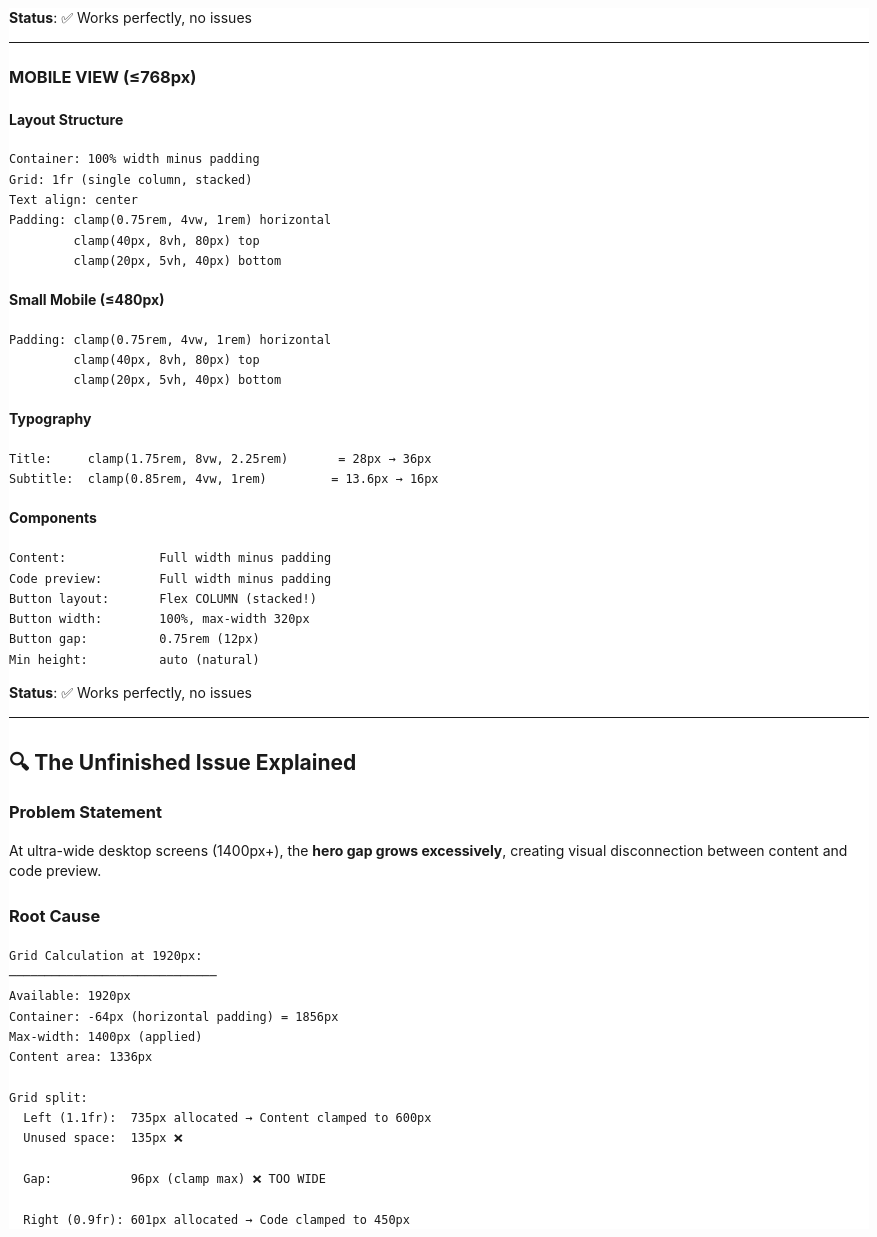 **Status**: ✅ Works perfectly, no issues

---

### MOBILE VIEW (≤768px)

#### Layout Structure
```
Container: 100% width minus padding
Grid: 1fr (single column, stacked)
Text align: center
Padding: clamp(0.75rem, 4vw, 1rem) horizontal
         clamp(40px, 8vh, 80px) top
         clamp(20px, 5vh, 40px) bottom
```

#### Small Mobile (≤480px)
```
Padding: clamp(0.75rem, 4vw, 1rem) horizontal
         clamp(40px, 8vh, 80px) top
         clamp(20px, 5vh, 40px) bottom
```

#### Typography
```
Title:     clamp(1.75rem, 8vw, 2.25rem)       = 28px → 36px
Subtitle:  clamp(0.85rem, 4vw, 1rem)         = 13.6px → 16px
```

#### Components
```
Content:             Full width minus padding
Code preview:        Full width minus padding
Button layout:       Flex COLUMN (stacked!)
Button width:        100%, max-width 320px
Button gap:          0.75rem (12px)
Min height:          auto (natural)
```

**Status**: ✅ Works perfectly, no issues

---

## 🔍 The Unfinished Issue Explained

### Problem Statement
At ultra-wide desktop screens (1400px+), the **hero gap grows excessively**, creating visual disconnection between content and code preview.

### Root Cause
```
Grid Calculation at 1920px:
─────────────────────────────
Available: 1920px
Container: -64px (horizontal padding) = 1856px
Max-width: 1400px (applied)
Content area: 1336px

Grid split:
  Left (1.1fr):  735px allocated → Content clamped to 600px
  Unused space:  135px ❌

  Gap:           96px (clamp max) ❌ TOO WIDE

  Right (0.9fr): 601px allocated → Code clamped to 450px
```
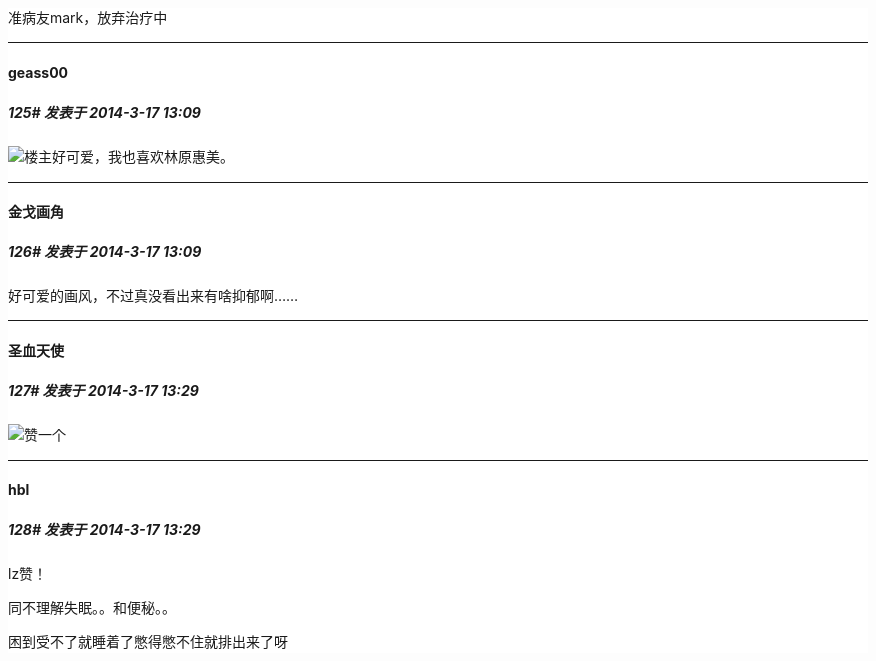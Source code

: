 

准病友mark，放弃治疗中







*****

####  geass00  
##### 125#       发表于 2014-3-17 13:09



<img src="https://static.saraba1st.com/image/smiley/face/13.gif" referrerpolicy="no-referrer">楼主好可爱，我也喜欢林原惠美。







*****

####  金戈画角  
##### 126#       发表于 2014-3-17 13:09




好可爱的画风，不过真没看出来有啥抑郁啊……







*****

####  圣血天使  
##### 127#       发表于 2014-3-17 13:29



<img src="https://static.saraba1st.com/image/smiley/face/34.gif" referrerpolicy="no-referrer">赞一个







*****

####  hbl  
##### 128#       发表于 2014-3-17 13:29




lz赞！

同不理解失眠。。和便秘。。

困到受不了就睡着了憋得憋不住就排出来了呀
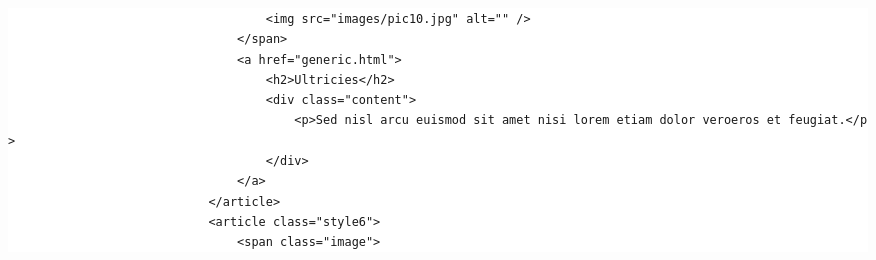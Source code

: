 										<img src="images/pic10.jpg" alt="" />
									</span>
									<a href="generic.html">
										<h2>Ultricies</h2>
										<div class="content">
											<p>Sed nisl arcu euismod sit amet nisi lorem etiam dolor veroeros et feugiat.</p>
										</div>
									</a>
								</article>
								<article class="style6">
									<span class="image">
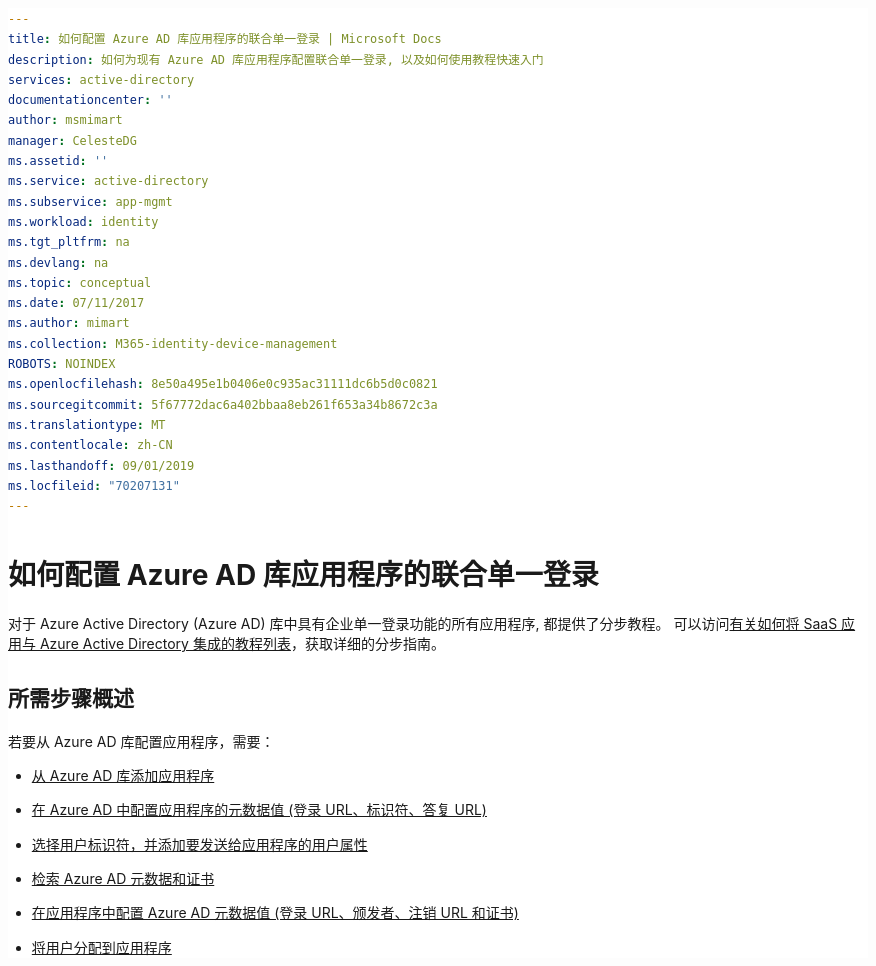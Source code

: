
 ```yaml
---
title: 如何配置 Azure AD 库应用程序的联合单一登录 | Microsoft Docs
description: 如何为现有 Azure AD 库应用程序配置联合单一登录, 以及如何使用教程快速入门
services: active-directory
documentationcenter: ''
author: msmimart
manager: CelesteDG
ms.assetid: ''
ms.service: active-directory
ms.subservice: app-mgmt
ms.workload: identity
ms.tgt_pltfrm: na
ms.devlang: na
ms.topic: conceptual
ms.date: 07/11/2017
ms.author: mimart
ms.collection: M365-identity-device-management
ROBOTS: NOINDEX
ms.openlocfilehash: 8e50a495e1b0406e0c935ac31111dc6b5d0c0821
ms.sourcegitcommit: 5f67772dac6a402bbaa8eb261f653a34b8672c3a
ms.translationtype: MT
ms.contentlocale: zh-CN
ms.lasthandoff: 09/01/2019
ms.locfileid: "70207131"
---
```

# <a name="how-to-configure-federated-single-sign-on-for-an-azure-ad-gallery-application"></a>如何配置 Azure AD 库应用程序的联合单一登录

对于 Azure Active Directory (Azure AD) 库中具有企业单一登录功能的所有应用程序, 都提供了分步教程。 可以访问[有关如何将 SaaS 应用与 Azure Active Directory 集成的教程列表](https://azure.microsoft.com/documentation/articles/active-directory-saas-tutorial-list/)，获取详细的分步指南。

## <a name="overview-of-steps-required"></a>所需步骤概述
若要从 Azure AD 库配置应用程序，需要：

-   [从 Azure AD 库添加应用程序](#add-an-application-from-the-azure-ad-gallery)

-   [在 Azure AD 中配置应用程序的元数据值 (登录 URL、标识符、答复 URL)](#configure-single-sign-on-for-an-application-from-the-azure-ad-gallery)

-   [选择用户标识符，并添加要发送给应用程序的用户属性](#select-user-identifier-and-add-user-attributes-to-be-sent-to-the-application)

-   [检索 Azure AD 元数据和证书](#download-the-azure-ad-metadata-or-certificate)

-   [在应用程序中配置 Azure AD 元数据值 (登录 URL、颁发者、注销 URL 和证书)](#configure-single-sign-on-for-an-application-from-the-azure-ad-gallery)

-   [将用户分配到应用程序](#assign-users-to-the-application)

+++

◆ WHAT THE EXERCISE ASKS ◆
Where a line of the listing holds "active", show that line.

◆ PROBLEM SOLUTION ◆
services: active-directory
ms.service: active-directory
对于 Azure Active Directory (Azure AD) 库中具有企业单一登录功能的所有应用程序, 都提供了分步教程。 可以访问[有关如何将 SaaS 应用与 Azure Active Directory 集成的教程列表](https://azure.microsoft.com/documentation/articles/active-directory-saas-tutorial-list/)，获取详细的分步指南。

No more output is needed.